Foi no final dos anos 80 que conheci o Virgílio, um homem inteligente e bom conversador, de origens humildes, repúblico e republicano, que entrou em Direito por altura do 25 de Abril. A morte do pai apanhou-o entre a efervescência do Tempo a inércia da pesada e conservadora Universidade de Coimbra. Determinado, foi trabalhar, para poder continuar a estudar, até que a morte prematura do seu primo Xico, poucos anos mais velho e sua figura de referência, agravou uma depressão que se tornou crónica e lhe eternizou a condição de trabalhador-estudante por mais alguns anos.

De vez em quando, partilhava episódios da infância e adolescência passada com o primo Xico pontuados por situações trágico-cómicas e pela invariável pergunta «E agora primo Xico?» antes de qualquer conclusão.

O mais curioso foi o modo como, para ele, a pergunta se foi tornando numa fórmula de invocação da consciência e da razão. Perante qualquer situação difícil ou de dúvida inesperada lá vinha um «E agora primo Xico?», como se tentasse imaginar como decidiria ou se desenrascaria o tal primo. Como tantas vezes acontece a expressão deixou de ser do Virgílio para ser de todo um grupo de amigos que nunca conheceram o Xico, e muito menos o tiveram como primo.

Nos últimos dias tenho-me lembrado do Virgílio e do seu primo Xico.
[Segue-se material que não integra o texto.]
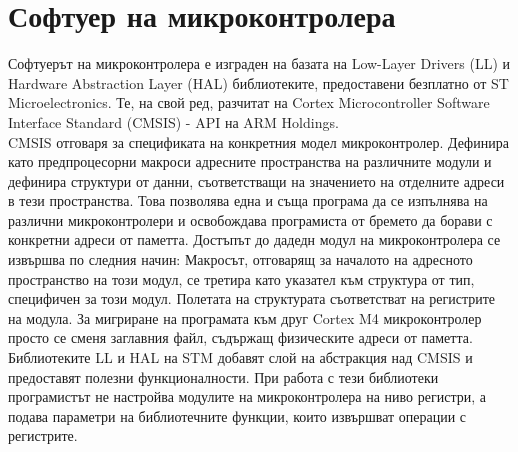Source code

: \chapter{Софтуер на микроконтролера}
\label{firmware_chapter}
\indent{}Софтуерът на микроконтролера е изграден на базата на Low-Layer Drivers (LL) и Hardware Abstraction Layer (HAL) библиотеките, предоставени безплатно от ST Microelectronics. Те, на свой ред, разчитат на Cortex Microcontroller Software Interface Standard (CMSIS) - API на ARM Holdings.\\
\indent{}
CMSIS отговаря за спецификата на конкретния модел микроконтролер. Дефинира като предпроцесорни макроси адресните пространства на различните модули и дефинира структури от данни, съответстващи на значението на отделните адреси в тези пространства.
\cite{mcu_prog_man}
Това позволява една и съща програма да се изпълнява на различни микроконтролери и освобождава програмиста от бремето да борави с конкретни адреси от паметта. Достъпът до дадедн модул на микроконтролера се извършва по следния начин: Макросът, отговарящ за началото на адресното пространство на този модул, се третира като указател към структура от тип, специфичен за този модул. Полетата на структурата съответстват на регистрите на модула. За мигриране на програмата към друг Cortex M4 микроконтролер просто се сменя заглавния файл, съдържащ физическите адреси от паметта.\\
\indent{}
Библиотеките LL и HAL на STM добавят слой на абстракция над CMSIS и предоставят полезни функционалности. При работа с тези библиотеки програмистът не настройва модулите на микроконтролера на ниво регистри, а подава параметри на библиотечните функции, които извършват операции с регистрите.
\cite{ll_hal_man}
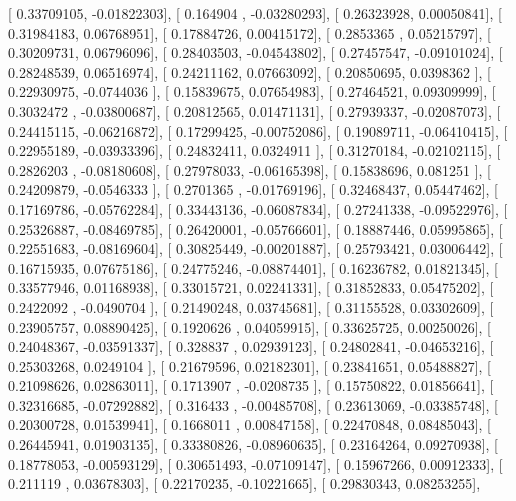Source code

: \documentclass{article}
\begin{document}
       [ 0.33709105, -0.01822303],
       [ 0.164904  , -0.03280293],
       [ 0.26323928,  0.00050841],
       [ 0.31984183,  0.06768951],
       [ 0.17884726,  0.00415172],
       [ 0.2853365 ,  0.05215797],
       [ 0.30209731,  0.06796096],
       [ 0.28403503, -0.04543802],
       [ 0.27457547, -0.09101024],
       [ 0.28248539,  0.06516974],
       [ 0.24211162,  0.07663092],
       [ 0.20850695,  0.0398362 ],
       [ 0.22930975, -0.0744036 ],
       [ 0.15839675,  0.07654983],
       [ 0.27464521,  0.09309999],
       [ 0.3032472 , -0.03800687],
       [ 0.20812565,  0.01471131],
       [ 0.27939337, -0.02087073],
       [ 0.24415115, -0.06216872],
       [ 0.17299425, -0.00752086],
       [ 0.19089711, -0.06410415],
       [ 0.22955189, -0.03933396],
       [ 0.24832411,  0.0324911 ],
       [ 0.31270184, -0.02102115],
       [ 0.2826203 , -0.08180608],
       [ 0.27978033, -0.06165398],
       [ 0.15838696,  0.081251  ],
       [ 0.24209879, -0.0546333 ],
       [ 0.2701365 , -0.01769196],
       [ 0.32468437,  0.05447462],
       [ 0.17169786, -0.05762284],
       [ 0.33443136, -0.06087834],
       [ 0.27241338, -0.09522976],
       [ 0.25326887, -0.08469785],
       [ 0.26420001, -0.05766601],
       [ 0.18887446,  0.05995865],
       [ 0.22551683, -0.08169604],
       [ 0.30825449, -0.00201887],
       [ 0.25793421,  0.03006442],
       [ 0.16715935,  0.07675186],
       [ 0.24775246, -0.08874401],
       [ 0.16236782,  0.01821345],
       [ 0.33577946,  0.01168938],
       [ 0.33015721,  0.02241331],
       [ 0.31852833,  0.05475202],
       [ 0.2422092 , -0.0490704 ],
       [ 0.21490248,  0.03745681],
       [ 0.31155528,  0.03302609],
       [ 0.23905757,  0.08890425],
       [ 0.1920626 ,  0.04059915],
       [ 0.33625725,  0.00250026],
       [ 0.24048367, -0.03591337],
       [ 0.328837  ,  0.02939123],
       [ 0.24802841, -0.04653216],
       [ 0.25303268,  0.0249104 ],
       [ 0.21679596,  0.02182301],
       [ 0.23841651,  0.05488827],
       [ 0.21098626,  0.02863011],
       [ 0.1713907 , -0.0208735 ],
       [ 0.15750822,  0.01856641],
       [ 0.32316685, -0.07292882],
       [ 0.316433  , -0.00485708],
       [ 0.23613069, -0.03385748],
       [ 0.20300728,  0.01539941],
       [ 0.1668011 ,  0.00847158],
       [ 0.22470848,  0.08485043],
       [ 0.26445941,  0.01903135],
       [ 0.33380826, -0.08960635],
       [ 0.23164264,  0.09270938],
       [ 0.18778053, -0.00593129],
       [ 0.30651493, -0.07109147],
       [ 0.15967266,  0.00912333],
       [ 0.211119  ,  0.03678303],
       [ 0.22170235, -0.10221665],
       [ 0.29830343,  0.08253255],
\end{document}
Na sequência da gigantesca operação de buscas simultâneas a várias figuras proeminentes da política e das empresas madeirenses realizada no final de janeiro, o Presidente do Governo Regional apresentou a demissão ao Senhor Representante da República. Não vou especular se o fez por impulso, imperativo de consciência, pressão interna ou externa. Fê-lo e, ao que parece, arrependeu-se. Mas já era tarde.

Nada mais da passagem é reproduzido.